Work item: Word for word, print out all of the data, omitting every image.

# # # # # # #

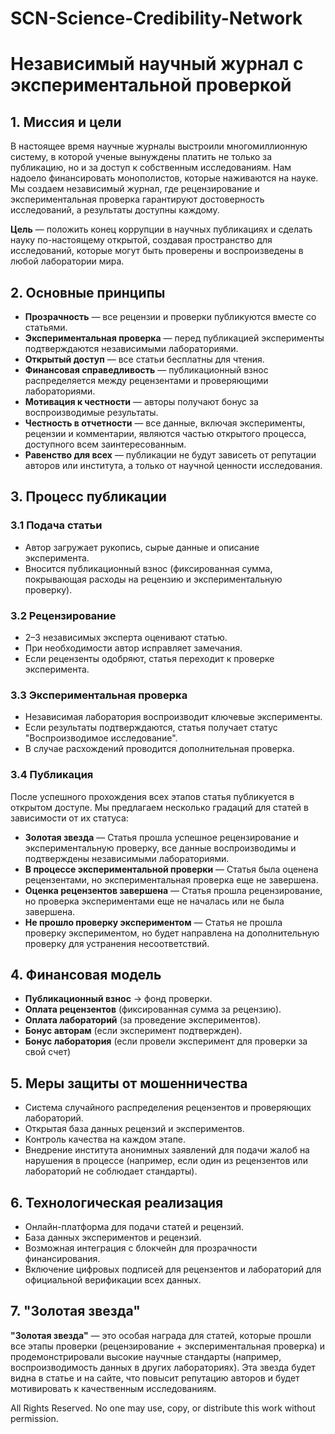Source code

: # SCN-Science-Credibility-Network
# Независимый научный журнал с экспериментальной проверкой

## 1. Миссия и цели
В настоящее время научные журналы выстроили многомиллионную систему, в которой ученые вынуждены платить не только за публикацию, но и за доступ к собственным исследованиям. Нам надоело финансировать монополистов, которые наживаются на науке. Мы создаем независимый журнал, где рецензирование и экспериментальная проверка гарантируют достоверность исследований, а результаты доступны каждому.

**Цель** — положить конец коррупции в научных публикациях и сделать науку по-настоящему открытой, создавая пространство для исследований, которые могут быть проверены и воспроизведены в любой лаборатории мира.

## 2. Основные принципы
- **Прозрачность** — все рецензии и проверки публикуются вместе со статьями.
- **Экспериментальная проверка** — перед публикацией эксперименты подтверждаются независимыми лабораториями.
- **Открытый доступ** — все статьи бесплатны для чтения.
- **Финансовая справедливость** — публикационный взнос распределяется между рецензентами и проверяющими лабораториями.
- **Мотивация к честности** — авторы получают бонус за воспроизводимые результаты.
- **Честность в отчетности** — все данные, включая эксперименты, рецензии и комментарии, являются частью открытого процесса, доступного всем заинтересованным.
- **Равенство для всех** — публикации не будут зависеть от репутации авторов или института, а только от научной ценности исследования.

## 3. Процесс публикации

### 3.1 Подача статьи
- Автор загружает рукопись, сырые данные и описание эксперимента.
- Вносится публикационный взнос (фиксированная сумма, покрывающая расходы на рецензию и экспериментальную проверку).

### 3.2 Рецензирование
- 2–3 независимых эксперта оценивают статью.
- При необходимости автор исправляет замечания.
- Если рецензенты одобряют, статья переходит к проверке эксперимента.

### 3.3 Экспериментальная проверка
- Независимая лаборатория воспроизводит ключевые эксперименты.
- Если результаты подтверждаются, статья получает статус "Воспроизводимое исследование".
- В случае расхождений проводится дополнительная проверка.

### 3.4 Публикация
После успешного прохождения всех этапов статья публикуется в открытом доступе. Мы предлагаем несколько градаций для статей в зависимости от их статуса:

-  **Золотая звезда** — Статья прошла успешное рецензирование и экспериментальную проверку, все данные воспроизводимы и подтверждены независимыми лабораториями.
-  **В процессе экспериментальной проверки** — Статья была оценена рецензентами, но экспериментальная проверка еще не завершена.
-  **Оценка рецензентов завершена** — Статья прошла рецензирование, но проверка экспериментами еще не началась или не была завершена.
-  **Не прошло проверку экспериментом** — Статья не прошла проверку экспериментом, но будет направлена на дополнительную проверку для устранения несоответствий.

## 4. Финансовая модель
- **Публикационный взнос** → фонд проверки.
- **Оплата рецензентов** (фиксированная сумма за рецензию).
- **Оплата лабораторий** (за проведение экспериментов).
- **Бонус авторам** (если эксперимент подтвержден).
- **Бонус лаборатория** (если провели эксперимент для проверки за свой счет)

## 5. Меры защиты от мошенничества
- Система случайного распределения рецензентов и проверяющих лабораторий.
- Открытая база данных рецензий и экспериментов.
- Контроль качества на каждом этапе.
- Внедрение института анонимных заявлений для подачи жалоб на нарушения в процессе (например, если один из рецензентов или лабораторий не соблюдает стандарты).

## 6. Технологическая реализация
- Онлайн-платформа для подачи статей и рецензий.
- База данных экспериментов и рецензий.
- Возможная интеграция с блокчейн для прозрачности финансирования.
- Включение цифровых подписей для рецензентов и лабораторий для официальной верификации всех данных.

## 7. "Золотая звезда"
**"Золотая звезда"** — это особая награда для статей, которые прошли все этапы проверки (рецензирование + экспериментальная проверка) и продемонстрировали высокие научные стандарты (например, воспроизводимость данных в других лабораториях). Эта звезда будет видна в статье и на сайте, что повысит репутацию авторов и будет мотивировать к качественным исследованиям.


All Rights Reserved. No one may use, copy, or distribute this work without permission.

# # # # # # #

Exercise response:
Source code

: # SCN-Science-Credibility-Network
# Независимый научный журнал с экспериментальной проверкой

## 1. Миссия и цели
В настоящее время научные журналы выстроили многомиллионную систему, в которой ученые вынуждены платить не только за публикацию, но и за доступ к собственным исследованиям. Нам надоело финансировать монополистов, которые наживаются на науке. Мы создаем независимый журнал, где рецензирование и экспериментальная проверка гарантируют достоверность исследований, а результаты доступны каждому.

**Цель** — положить конец коррупции в научных публикациях и сделать науку по-настоящему открытой, создавая пространство для исследований, которые могут быть проверены и воспроизведены в любой лаборатории мира.

## 2. Основные принципы
- **Прозрачность** — все рецензии и проверки публикуются вместе со статьями.
- **Экспериментальная проверка** — перед публикацией эксперименты подтверждаются независимыми лабораториями.
- **Открытый доступ** — все статьи бесплатны для чтения.
- **Финансовая справедливость** — публикационный взнос распределяется между рецензентами и проверяющими лабораториями.
- **Мотивация к честности** — авторы получают бонус за воспроизводимые результаты.
- **Честность в отчетности** — все данные, включая эксперименты, рецензии и комментарии, являются частью открытого процесса, доступного всем заинтересованным.
- **Равенство для всех** — публикации не будут зависеть от репутации авторов или института, а только от научной ценности исследования.

## 3. Процесс публикации

### 3.1 Подача статьи
- Автор загружает рукопись, сырые данные и описание эксперимента.
- Вносится публикационный взнос (фиксированная сумма, покрывающая расходы на рецензию и экспериментальную проверку).

### 3.2 Рецензирование
- 2–3 независимых эксперта оценивают статью.
- При необходимости автор исправляет замечания.
- Если рецензенты одобряют, статья переходит к проверке эксперимента.

### 3.3 Экспериментальная проверка
- Независимая лаборатория воспроизводит ключевые эксперименты.
- Если результаты подтверждаются, статья получает статус "Воспроизводимое исследование".
- В случае расхождений проводится дополнительная проверка.

### 3.4 Публикация
После успешного прохождения всех этапов статья публикуется в открытом доступе. Мы предлагаем несколько градаций для статей в зависимости от их статуса:

-  **Золотая звезда** — Статья прошла успешное рецензирование и экспериментальную проверку, все данные воспроизводимы и подтверждены независимыми лабораториями.
-  **В процессе экспериментальной проверки** — Статья была оценена рецензентами, но экспериментальная проверка еще не завершена.
-  **Оценка рецензентов завершена** — Статья прошла рецензирование, но проверка экспериментами еще не началась или не была завершена.
-  **Не прошло проверку экспериментом** — Статья не прошла проверку экспериментом, но будет направлена на дополнительную проверку для устранения несоответствий.

## 4. Финансовая модель
- **Публикационный взнос** → фонд проверки.
- **Оплата рецензентов** (фиксированная сумма за рецензию).
- **Оплата лабораторий** (за проведение экспериментов).
- **Бонус авторам** (если эксперимент подтвержден).
- **Бонус лаборатория** (если провели эксперимент для проверки за свой счет)

## 5. Меры защиты от мошенничества
- Система случайного распределения рецензентов и проверяющих лабораторий.
- Открытая база данных рецензий и экспериментов.
- Контроль качества на каждом этапе.
- Внедрение института анонимных заявлений для подачи жалоб на нарушения в процессе (например, если один из рецензентов или лабораторий не соблюдает стандарты).

## 6. Технологическая реализация
- Онлайн-платформа для подачи статей и рецензий.
- База данных экспериментов и рецензий.
- Возможная интеграция с блокчейн для прозрачности финансирования.
- Включение цифровых подписей для рецензентов и лабораторий для официальной верификации всех данных.

## 7. "Золотая звезда"
**"Золотая звезда"** — это особая награда для статей, которые прошли все этапы проверки (рецензирование + экспериментальная проверка) и продемонстрировали высокие научные стандарты (например, воспроизводимость данных в других лабораториях). Эта звезда будет видна в статье и на сайте, что повысит репутацию авторов и будет мотивировать к качественным исследованиям.


All Rights Reserved. No one may use, copy, or distribute this work without permission.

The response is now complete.